>>

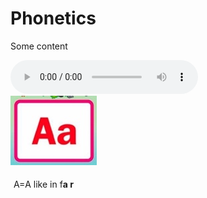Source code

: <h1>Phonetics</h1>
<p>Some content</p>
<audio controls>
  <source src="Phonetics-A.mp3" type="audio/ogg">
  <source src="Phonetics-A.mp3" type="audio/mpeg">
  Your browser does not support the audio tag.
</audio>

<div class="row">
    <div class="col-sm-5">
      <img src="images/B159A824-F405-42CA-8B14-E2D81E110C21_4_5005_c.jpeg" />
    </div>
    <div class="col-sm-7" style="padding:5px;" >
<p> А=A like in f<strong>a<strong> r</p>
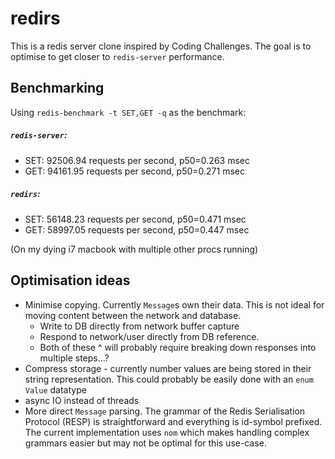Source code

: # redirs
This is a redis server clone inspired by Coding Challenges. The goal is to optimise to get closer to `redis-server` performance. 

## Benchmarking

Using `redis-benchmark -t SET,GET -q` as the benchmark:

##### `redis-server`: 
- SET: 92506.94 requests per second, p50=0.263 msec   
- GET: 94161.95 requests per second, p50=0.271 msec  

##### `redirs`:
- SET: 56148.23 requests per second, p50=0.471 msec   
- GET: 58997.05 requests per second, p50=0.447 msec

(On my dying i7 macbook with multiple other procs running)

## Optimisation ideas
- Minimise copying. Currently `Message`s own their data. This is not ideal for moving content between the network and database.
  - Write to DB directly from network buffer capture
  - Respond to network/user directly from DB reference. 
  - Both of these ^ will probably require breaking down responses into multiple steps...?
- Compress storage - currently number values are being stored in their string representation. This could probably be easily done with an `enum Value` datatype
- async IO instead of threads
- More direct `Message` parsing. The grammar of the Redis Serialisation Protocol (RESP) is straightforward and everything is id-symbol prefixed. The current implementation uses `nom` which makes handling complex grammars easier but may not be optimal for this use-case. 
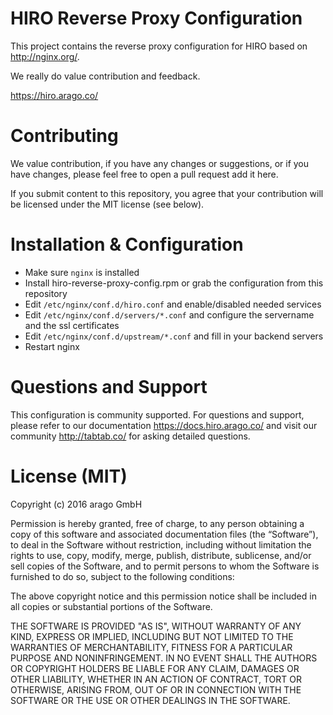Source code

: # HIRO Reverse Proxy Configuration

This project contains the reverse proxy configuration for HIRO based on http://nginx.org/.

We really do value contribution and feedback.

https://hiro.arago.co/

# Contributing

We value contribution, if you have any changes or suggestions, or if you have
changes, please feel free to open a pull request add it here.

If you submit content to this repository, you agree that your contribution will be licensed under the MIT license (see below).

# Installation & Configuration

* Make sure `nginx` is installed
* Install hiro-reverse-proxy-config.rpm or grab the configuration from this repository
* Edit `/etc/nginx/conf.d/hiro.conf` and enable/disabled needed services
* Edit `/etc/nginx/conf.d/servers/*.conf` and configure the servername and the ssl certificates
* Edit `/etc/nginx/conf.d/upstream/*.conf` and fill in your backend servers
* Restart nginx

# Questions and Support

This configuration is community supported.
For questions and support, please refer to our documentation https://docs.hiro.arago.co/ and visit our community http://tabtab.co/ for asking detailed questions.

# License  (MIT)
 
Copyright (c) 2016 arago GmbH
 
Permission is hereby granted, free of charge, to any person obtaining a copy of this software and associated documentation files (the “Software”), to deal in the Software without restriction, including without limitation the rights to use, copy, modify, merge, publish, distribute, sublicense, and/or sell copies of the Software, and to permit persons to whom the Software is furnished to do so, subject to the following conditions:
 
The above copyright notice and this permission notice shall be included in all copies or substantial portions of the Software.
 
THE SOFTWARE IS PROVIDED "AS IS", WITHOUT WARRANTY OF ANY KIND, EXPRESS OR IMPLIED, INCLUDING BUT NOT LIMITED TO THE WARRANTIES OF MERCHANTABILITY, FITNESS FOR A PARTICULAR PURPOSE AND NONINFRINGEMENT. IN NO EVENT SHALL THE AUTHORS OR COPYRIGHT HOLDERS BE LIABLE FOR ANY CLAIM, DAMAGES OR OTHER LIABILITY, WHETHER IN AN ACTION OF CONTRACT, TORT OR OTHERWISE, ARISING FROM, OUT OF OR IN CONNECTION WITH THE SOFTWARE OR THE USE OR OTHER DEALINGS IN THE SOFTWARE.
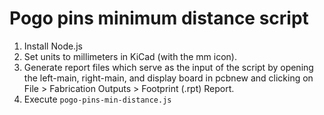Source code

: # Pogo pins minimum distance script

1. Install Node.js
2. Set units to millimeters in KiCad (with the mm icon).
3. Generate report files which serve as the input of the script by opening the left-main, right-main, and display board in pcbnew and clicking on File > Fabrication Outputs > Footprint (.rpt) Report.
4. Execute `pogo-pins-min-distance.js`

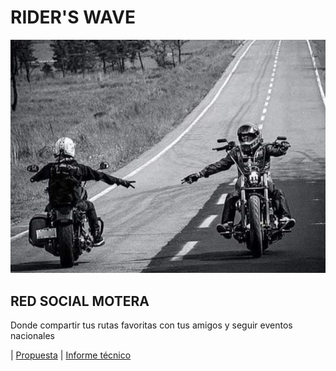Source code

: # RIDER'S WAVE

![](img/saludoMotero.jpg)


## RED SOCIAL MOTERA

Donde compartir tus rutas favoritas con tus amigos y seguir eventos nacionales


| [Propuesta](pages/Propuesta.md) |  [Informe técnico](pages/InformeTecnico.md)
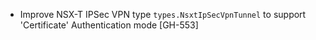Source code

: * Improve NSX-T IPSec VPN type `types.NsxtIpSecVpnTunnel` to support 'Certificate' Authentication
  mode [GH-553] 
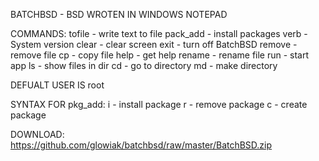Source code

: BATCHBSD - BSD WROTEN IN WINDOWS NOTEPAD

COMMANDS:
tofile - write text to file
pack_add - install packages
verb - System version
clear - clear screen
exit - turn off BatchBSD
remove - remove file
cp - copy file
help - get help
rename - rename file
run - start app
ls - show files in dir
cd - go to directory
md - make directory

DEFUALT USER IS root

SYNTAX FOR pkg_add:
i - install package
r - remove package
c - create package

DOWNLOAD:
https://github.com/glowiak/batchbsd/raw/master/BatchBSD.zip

<<
>>

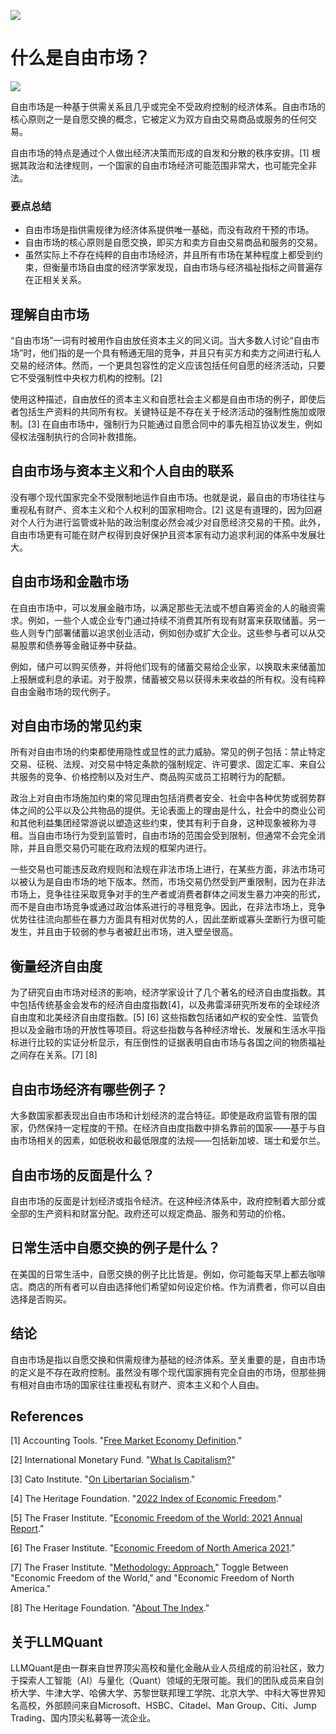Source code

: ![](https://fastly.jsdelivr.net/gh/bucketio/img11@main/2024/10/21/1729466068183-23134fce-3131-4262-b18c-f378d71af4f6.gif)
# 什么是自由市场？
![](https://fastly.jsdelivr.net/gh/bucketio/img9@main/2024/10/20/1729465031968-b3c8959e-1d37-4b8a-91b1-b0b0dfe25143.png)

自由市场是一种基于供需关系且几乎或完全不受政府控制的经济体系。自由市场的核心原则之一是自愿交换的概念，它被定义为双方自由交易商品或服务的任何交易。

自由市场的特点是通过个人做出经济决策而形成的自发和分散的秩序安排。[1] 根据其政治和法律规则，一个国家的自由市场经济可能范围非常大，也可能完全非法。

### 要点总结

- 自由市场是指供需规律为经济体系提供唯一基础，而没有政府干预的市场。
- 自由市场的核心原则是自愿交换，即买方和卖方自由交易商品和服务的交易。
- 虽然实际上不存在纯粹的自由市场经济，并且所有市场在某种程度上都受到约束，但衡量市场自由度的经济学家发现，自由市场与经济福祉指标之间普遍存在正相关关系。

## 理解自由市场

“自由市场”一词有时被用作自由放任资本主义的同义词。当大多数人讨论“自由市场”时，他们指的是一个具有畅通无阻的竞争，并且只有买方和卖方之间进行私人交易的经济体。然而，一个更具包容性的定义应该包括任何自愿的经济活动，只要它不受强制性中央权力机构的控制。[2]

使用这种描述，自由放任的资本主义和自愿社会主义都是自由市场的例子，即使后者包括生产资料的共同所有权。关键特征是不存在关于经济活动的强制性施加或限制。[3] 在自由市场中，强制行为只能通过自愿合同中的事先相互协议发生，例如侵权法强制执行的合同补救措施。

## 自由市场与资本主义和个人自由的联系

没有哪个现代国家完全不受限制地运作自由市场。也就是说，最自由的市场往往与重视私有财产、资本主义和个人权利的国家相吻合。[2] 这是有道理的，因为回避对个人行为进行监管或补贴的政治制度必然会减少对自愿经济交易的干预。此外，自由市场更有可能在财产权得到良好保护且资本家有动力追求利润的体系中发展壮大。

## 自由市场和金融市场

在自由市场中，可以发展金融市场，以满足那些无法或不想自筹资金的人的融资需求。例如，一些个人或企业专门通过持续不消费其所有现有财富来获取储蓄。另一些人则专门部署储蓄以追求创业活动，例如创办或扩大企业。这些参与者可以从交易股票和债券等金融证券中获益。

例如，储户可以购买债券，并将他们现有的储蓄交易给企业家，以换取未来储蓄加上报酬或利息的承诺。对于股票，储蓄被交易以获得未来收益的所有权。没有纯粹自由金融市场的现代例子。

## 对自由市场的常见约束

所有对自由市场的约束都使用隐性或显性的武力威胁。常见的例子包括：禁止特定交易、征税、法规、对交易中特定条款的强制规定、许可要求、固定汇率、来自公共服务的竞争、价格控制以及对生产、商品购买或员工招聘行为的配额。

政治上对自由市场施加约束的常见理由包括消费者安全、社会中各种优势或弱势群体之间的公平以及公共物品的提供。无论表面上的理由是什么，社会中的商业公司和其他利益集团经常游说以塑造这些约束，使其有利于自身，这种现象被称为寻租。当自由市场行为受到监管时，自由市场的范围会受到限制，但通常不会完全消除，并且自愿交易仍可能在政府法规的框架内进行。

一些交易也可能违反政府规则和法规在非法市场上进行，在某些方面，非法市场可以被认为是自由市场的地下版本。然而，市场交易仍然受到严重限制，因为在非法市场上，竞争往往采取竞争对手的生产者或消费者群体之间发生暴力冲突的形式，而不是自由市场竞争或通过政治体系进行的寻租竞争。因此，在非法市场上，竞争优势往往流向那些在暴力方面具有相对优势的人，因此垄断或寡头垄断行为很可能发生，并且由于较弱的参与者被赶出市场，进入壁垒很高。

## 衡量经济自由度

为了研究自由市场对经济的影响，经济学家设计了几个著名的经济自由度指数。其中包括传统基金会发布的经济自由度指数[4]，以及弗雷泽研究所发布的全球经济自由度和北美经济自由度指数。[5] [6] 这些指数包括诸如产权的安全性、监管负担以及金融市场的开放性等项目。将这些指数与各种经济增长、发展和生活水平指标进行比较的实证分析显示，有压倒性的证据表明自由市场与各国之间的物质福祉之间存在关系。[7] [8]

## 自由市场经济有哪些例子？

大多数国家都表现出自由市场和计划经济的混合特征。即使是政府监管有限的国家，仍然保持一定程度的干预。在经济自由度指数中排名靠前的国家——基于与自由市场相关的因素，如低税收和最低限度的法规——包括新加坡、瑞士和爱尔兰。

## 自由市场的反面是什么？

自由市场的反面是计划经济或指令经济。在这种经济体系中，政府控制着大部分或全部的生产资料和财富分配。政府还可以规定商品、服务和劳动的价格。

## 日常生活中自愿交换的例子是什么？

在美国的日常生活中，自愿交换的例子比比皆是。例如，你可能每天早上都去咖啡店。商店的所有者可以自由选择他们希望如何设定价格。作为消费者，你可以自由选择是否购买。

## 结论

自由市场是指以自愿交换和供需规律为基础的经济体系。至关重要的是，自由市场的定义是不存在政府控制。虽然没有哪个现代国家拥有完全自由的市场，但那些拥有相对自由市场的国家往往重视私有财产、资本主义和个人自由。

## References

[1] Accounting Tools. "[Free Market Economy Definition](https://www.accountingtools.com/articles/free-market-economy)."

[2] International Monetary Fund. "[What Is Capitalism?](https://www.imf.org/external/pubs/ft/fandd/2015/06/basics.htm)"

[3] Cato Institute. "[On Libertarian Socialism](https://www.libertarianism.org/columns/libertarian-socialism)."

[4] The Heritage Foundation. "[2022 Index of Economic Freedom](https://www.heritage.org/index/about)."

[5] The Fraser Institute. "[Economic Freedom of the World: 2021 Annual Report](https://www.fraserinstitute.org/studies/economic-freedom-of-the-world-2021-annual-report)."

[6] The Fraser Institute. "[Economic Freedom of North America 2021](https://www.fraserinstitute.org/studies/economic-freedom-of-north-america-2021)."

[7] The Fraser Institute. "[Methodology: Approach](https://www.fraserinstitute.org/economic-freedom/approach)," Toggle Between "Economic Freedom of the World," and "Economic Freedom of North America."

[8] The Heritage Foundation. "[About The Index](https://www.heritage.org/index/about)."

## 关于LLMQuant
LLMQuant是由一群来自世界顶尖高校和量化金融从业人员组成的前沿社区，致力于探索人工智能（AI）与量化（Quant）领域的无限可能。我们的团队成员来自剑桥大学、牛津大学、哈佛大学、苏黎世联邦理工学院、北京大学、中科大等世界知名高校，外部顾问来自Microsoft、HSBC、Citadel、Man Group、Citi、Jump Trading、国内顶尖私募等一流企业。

<<

• [TASK GOAL]
Each line of the entries above that has the word "jsdelivr" is to be copied.

• [WRITTEN ANSWER]
: ![](https://fastly.jsdelivr.net/gh/bucketio/img11@main/2024/10/21/1729466068183-23134fce-3131-4262-b18c-f378d71af4f6.gif)
![](https://fastly.jsdelivr.net/gh/bucketio/img9@main/2024/10/20/1729465031968-b3c8959e-1d37-4b8a-91b1-b0b0dfe25143.png)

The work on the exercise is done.